- Opening Delimiter -

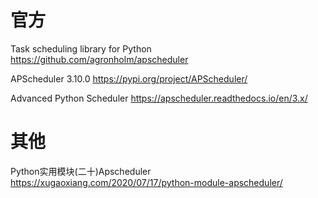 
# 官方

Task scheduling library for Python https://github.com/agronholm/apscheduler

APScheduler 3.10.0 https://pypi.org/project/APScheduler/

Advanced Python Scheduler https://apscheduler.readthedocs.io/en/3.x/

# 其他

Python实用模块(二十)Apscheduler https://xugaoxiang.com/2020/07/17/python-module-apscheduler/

- Closing Delimiter -
- Opening Delimiter -

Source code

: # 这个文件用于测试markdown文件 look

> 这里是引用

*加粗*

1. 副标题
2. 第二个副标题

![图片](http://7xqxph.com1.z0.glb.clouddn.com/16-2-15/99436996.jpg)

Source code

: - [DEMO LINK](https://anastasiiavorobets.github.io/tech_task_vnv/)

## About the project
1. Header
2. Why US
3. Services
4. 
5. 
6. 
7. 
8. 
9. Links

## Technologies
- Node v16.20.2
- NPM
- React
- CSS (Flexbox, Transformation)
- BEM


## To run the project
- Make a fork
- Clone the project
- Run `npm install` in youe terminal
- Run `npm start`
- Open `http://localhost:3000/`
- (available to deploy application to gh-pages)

- Closing Delimiter -

## What the task asks
From the material above, retype precisely the lines between the line holding "Task scheduling library" and the line holding "Python实用模块(二十)", inclusive, and nothing beyond them.

## Task solution
Task scheduling library for Python https://github.com/agronholm/apscheduler

APScheduler 3.10.0 https://pypi.org/project/APScheduler/

Advanced Python Scheduler https://apscheduler.readthedocs.io/en/3.x/

# 其他

Python实用模块(二十)Apscheduler https://xugaoxiang.com/2020/07/17/python-module-apscheduler/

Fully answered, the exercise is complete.